• Your goal:
In the entries below, how many lines contain the string "personne"? Give the number by itself.

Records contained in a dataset

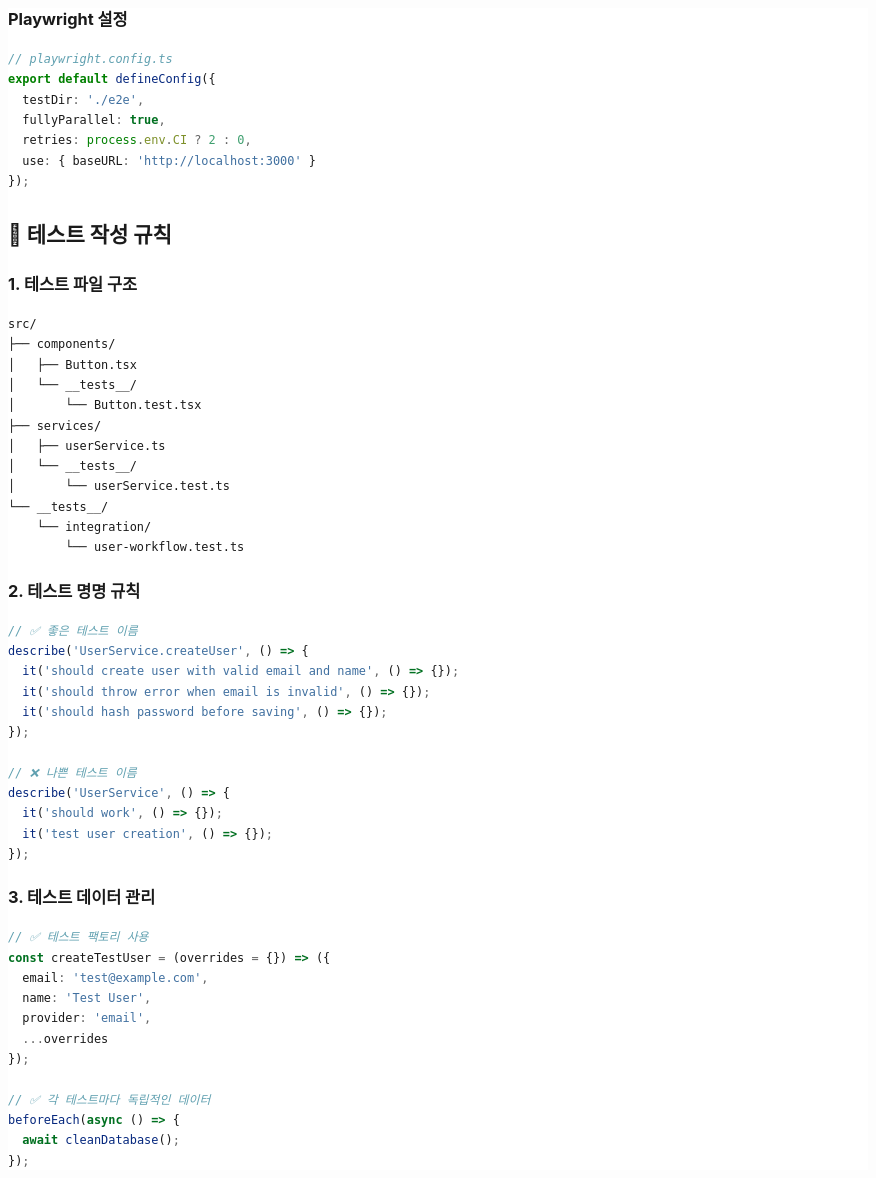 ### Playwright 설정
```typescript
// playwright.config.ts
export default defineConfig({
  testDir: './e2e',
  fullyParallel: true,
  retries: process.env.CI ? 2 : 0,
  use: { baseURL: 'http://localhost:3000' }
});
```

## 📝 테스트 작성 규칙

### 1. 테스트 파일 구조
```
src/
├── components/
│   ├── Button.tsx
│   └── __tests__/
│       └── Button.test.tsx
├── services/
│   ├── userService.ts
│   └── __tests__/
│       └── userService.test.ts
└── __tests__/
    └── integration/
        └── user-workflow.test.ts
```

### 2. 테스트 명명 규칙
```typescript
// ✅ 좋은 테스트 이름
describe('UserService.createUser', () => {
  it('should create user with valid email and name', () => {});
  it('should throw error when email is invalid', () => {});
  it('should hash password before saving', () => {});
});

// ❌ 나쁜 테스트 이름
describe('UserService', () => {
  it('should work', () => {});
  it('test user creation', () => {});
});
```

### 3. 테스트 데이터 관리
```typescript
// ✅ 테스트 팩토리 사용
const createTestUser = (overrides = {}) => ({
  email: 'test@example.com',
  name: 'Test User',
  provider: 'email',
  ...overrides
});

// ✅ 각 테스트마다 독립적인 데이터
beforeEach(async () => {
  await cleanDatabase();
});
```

* * *

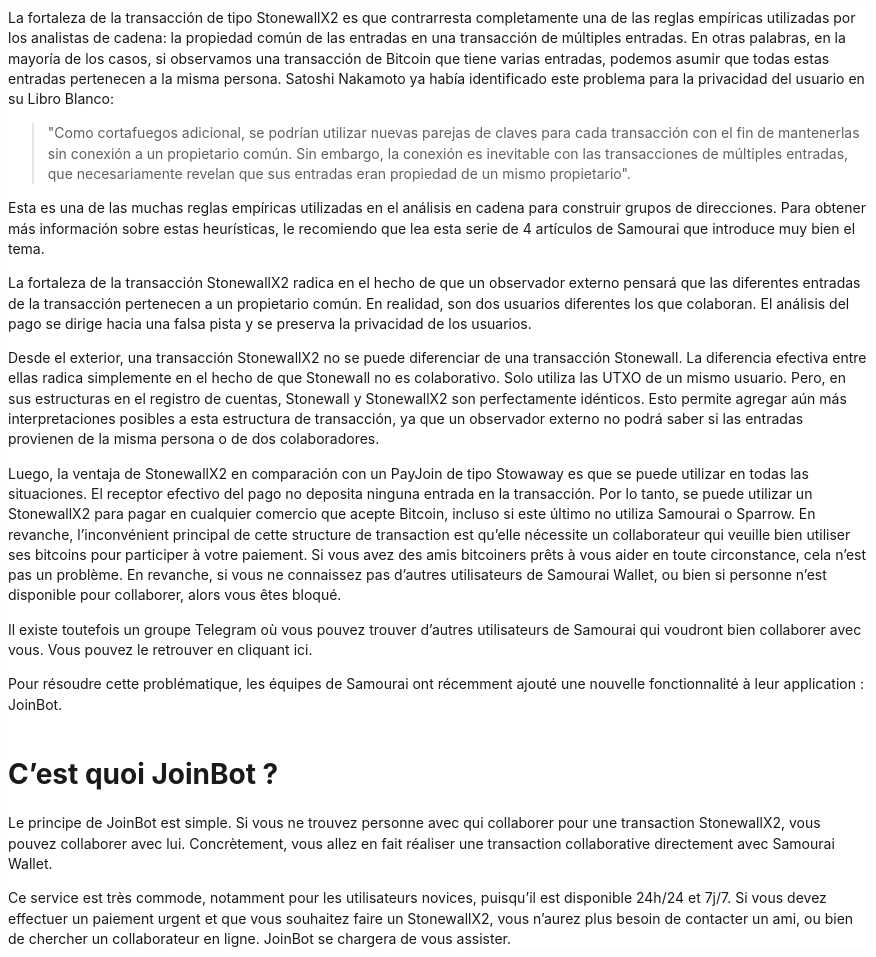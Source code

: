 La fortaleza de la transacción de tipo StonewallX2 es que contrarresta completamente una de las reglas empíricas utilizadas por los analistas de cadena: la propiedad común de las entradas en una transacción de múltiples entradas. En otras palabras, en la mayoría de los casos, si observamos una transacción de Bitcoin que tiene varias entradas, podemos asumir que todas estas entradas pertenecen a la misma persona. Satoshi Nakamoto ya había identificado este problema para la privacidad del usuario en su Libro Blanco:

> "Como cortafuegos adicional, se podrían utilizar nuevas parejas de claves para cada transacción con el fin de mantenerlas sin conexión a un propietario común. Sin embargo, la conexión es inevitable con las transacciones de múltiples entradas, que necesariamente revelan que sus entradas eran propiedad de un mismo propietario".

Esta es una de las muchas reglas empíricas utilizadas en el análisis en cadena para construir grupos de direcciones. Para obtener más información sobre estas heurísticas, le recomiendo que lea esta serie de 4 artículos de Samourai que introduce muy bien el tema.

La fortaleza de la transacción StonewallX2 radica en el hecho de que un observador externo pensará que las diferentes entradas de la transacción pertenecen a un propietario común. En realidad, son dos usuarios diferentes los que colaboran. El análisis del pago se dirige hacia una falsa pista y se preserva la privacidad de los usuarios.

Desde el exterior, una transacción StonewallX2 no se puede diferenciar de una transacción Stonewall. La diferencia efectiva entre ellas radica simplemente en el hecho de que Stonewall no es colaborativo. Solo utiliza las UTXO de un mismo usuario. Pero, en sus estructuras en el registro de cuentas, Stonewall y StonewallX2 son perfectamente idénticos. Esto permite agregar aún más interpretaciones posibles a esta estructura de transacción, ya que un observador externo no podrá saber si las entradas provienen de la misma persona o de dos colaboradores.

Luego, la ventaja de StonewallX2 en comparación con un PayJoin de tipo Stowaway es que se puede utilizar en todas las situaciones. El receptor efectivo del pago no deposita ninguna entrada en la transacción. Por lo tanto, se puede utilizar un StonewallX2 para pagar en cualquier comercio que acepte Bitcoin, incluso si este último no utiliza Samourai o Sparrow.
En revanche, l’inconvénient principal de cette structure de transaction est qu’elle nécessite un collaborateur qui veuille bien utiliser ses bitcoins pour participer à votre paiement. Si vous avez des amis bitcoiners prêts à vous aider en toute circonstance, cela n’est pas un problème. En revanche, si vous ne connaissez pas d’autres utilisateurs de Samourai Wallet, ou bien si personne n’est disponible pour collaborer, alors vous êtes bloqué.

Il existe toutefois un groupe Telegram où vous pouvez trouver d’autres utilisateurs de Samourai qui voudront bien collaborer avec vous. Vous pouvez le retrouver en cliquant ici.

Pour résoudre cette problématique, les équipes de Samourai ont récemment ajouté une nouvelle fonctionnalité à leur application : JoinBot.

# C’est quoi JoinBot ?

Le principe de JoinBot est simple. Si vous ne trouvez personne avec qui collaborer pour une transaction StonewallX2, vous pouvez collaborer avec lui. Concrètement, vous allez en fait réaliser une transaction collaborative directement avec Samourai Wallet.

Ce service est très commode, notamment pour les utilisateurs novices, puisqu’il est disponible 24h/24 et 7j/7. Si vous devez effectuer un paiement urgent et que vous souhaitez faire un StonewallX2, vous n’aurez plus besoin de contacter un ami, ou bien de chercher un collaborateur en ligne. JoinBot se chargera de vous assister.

• Response area:
2